- [Task brief]:
Whenever "slack" occurs in a line of the material, list that line.

- [Extracted information]:
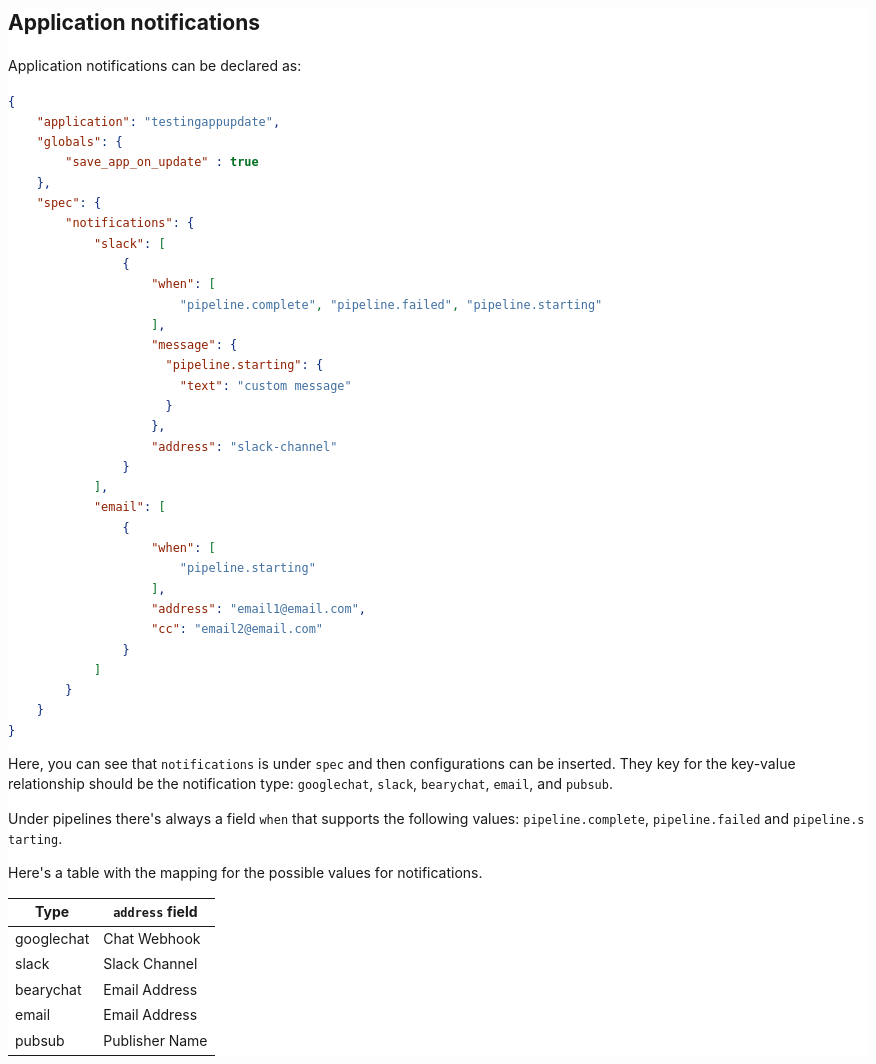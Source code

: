 ## Application notifications

Application notifications can be declared as:

``` json
{
    "application": "testingappupdate",
    "globals": {
        "save_app_on_update" : true
    },
    "spec": {
        "notifications": {
            "slack": [
                {
                    "when": [
                        "pipeline.complete", "pipeline.failed", "pipeline.starting"
                    ],
                    "message": {
                      "pipeline.starting": {
                        "text": "custom message"
                      }   
                    },
                    "address": "slack-channel"
                }
            ],
            "email": [
                {
                    "when": [
                        "pipeline.starting"
                    ],
                    "address": "email1@email.com",
                    "cc": "email2@email.com"
                }
            ]
        }
    }
}
```

Here, you can see that `notifications` is under `spec` and then configurations can be inserted.
They key for the key-value relationship should be the notification type: `googlechat`, `slack`, `bearychat`, `email`, and `pubsub`.

Under pipelines there's always a field `when` that supports the following values: `pipeline.complete`, `pipeline.failed` and `pipeline.starting`.

Here's a table with the mapping for the possible values for notifications.


|Type        | `address` field |
|------------|-----------------|
| googlechat | Chat Webhook    |
| slack      | Slack Channel   |
| bearychat  | Email Address   |
| email      | Email Address   |
| pubsub     | Publisher Name  |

- [Exercise solution]:
            "slack": [
                    "address": "slack-channel"
They key for the key-value relationship should be the notification type: `googlechat`, `slack`, `bearychat`, `email`, and `pubsub`.
| slack      | Slack Channel   |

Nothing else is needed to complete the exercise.